## Work order
Return every entry below word for word and leave out any picture.

Source texts of formatted documents
################
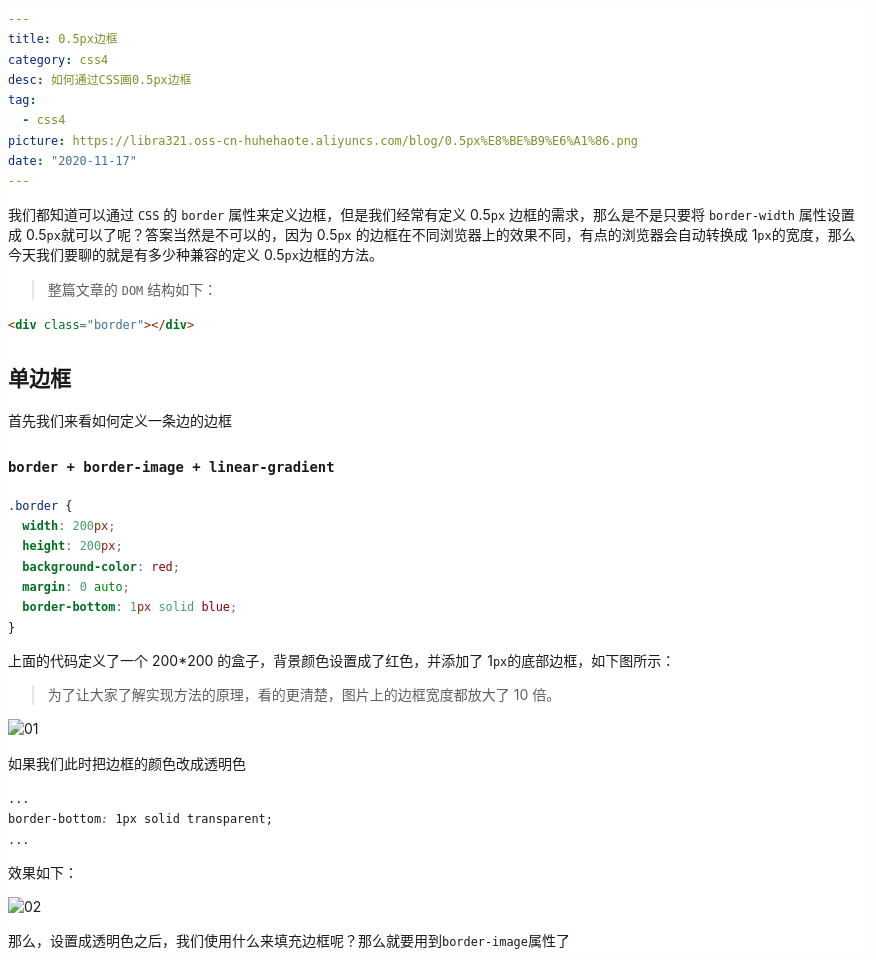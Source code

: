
 ```yaml
---
title: 0.5px边框
category: css4
desc: 如何通过CSS画0.5px边框
tag:
  - css4
picture: https://libra321.oss-cn-huhehaote.aliyuncs.com/blog/0.5px%E8%BE%B9%E6%A1%86.png
date: "2020-11-17"
---
```


我们都知道可以通过 `CSS` 的 `border` 属性来定义边框，但是我们经常有定义 0.5`px` 边框的需求，那么是不是只要将 `border-width` 属性设置成 0.5`px`就可以了呢？答案当然是不可以的，因为 0.5`px` 的边框在不同浏览器上的效果不同，有点的浏览器会自动转换成 1`px`的宽度，那么今天我们要聊的就是有多少种兼容的定义 0.5`px`边框的方法。

> 整篇文章的 `DOM` 结构如下：

```html
<div class="border"></div>
```

## 单边框

首先我们来看如何定义一条边的边框

### `border + border-image + linear-gradient`

```css
.border {
  width: 200px;
  height: 200px;
  background-color: red;
  margin: 0 auto;
  border-bottom: 1px solid blue;
}
```

上面的代码定义了一个 200\*200 的盒子，背景颜色设置成了红色，并添加了 1`px`的底部边框，如下图所示：

> 为了让大家了解实现方法的原理，看的更清楚，图片上的边框宽度都放大了 10 倍。

![01](https://libra321.oss-cn-huhehaote.aliyuncs.com/blog/0.5px01.png)

如果我们此时把边框的颜色改成透明色

```css
...
border-bottom: 1px solid transparent;
...
```

效果如下：

![02](https://libra321.oss-cn-huhehaote.aliyuncs.com/blog/0.5px02.png)

那么，设置成透明色之后，我们使用什么来填充边框呢？那么就要用到`border-image`属性了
################
## Task output
Source code

:
 ```yaml
---
title: 0.5px边框
category: css4
desc: 如何通过CSS画0.5px边框
tag:
  - css4
picture: https://libra321.oss-cn-huhehaote.aliyuncs.com/blog/0.5px%E8%BE%B9%E6%A1%86.png
date: "2020-11-17"
---
```


我们都知道可以通过 `CSS` 的 `border` 属性来定义边框，但是我们经常有定义 0.5`px` 边框的需求，那么是不是只要将 `border-width` 属性设置成 0.5`px`就可以了呢？答案当然是不可以的，因为 0.5`px` 的边框在不同浏览器上的效果不同，有点的浏览器会自动转换成 1`px`的宽度，那么今天我们要聊的就是有多少种兼容的定义 0.5`px`边框的方法。

> 整篇文章的 `DOM` 结构如下：

```html
<div class="border"></div>
```

## 单边框

首先我们来看如何定义一条边的边框

### `border + border-image + linear-gradient`

```css
.border {
  width: 200px;
  height: 200px;
  background-color: red;
  margin: 0 auto;
  border-bottom: 1px solid blue;
}
```

上面的代码定义了一个 200\*200 的盒子，背景颜色设置成了红色，并添加了 1`px`的底部边框，如下图所示：

> 为了让大家了解实现方法的原理，看的更清楚，图片上的边框宽度都放大了 10 倍。

![01](https://libra321.oss-cn-huhehaote.aliyuncs.com/blog/0.5px01.png)

如果我们此时把边框的颜色改成透明色

```css
...
border-bottom: 1px solid transparent;
...
```

效果如下：

![02](https://libra321.oss-cn-huhehaote.aliyuncs.com/blog/0.5px02.png)

那么，设置成透明色之后，我们使用什么来填充边框呢？那么就要用到`border-image`属性了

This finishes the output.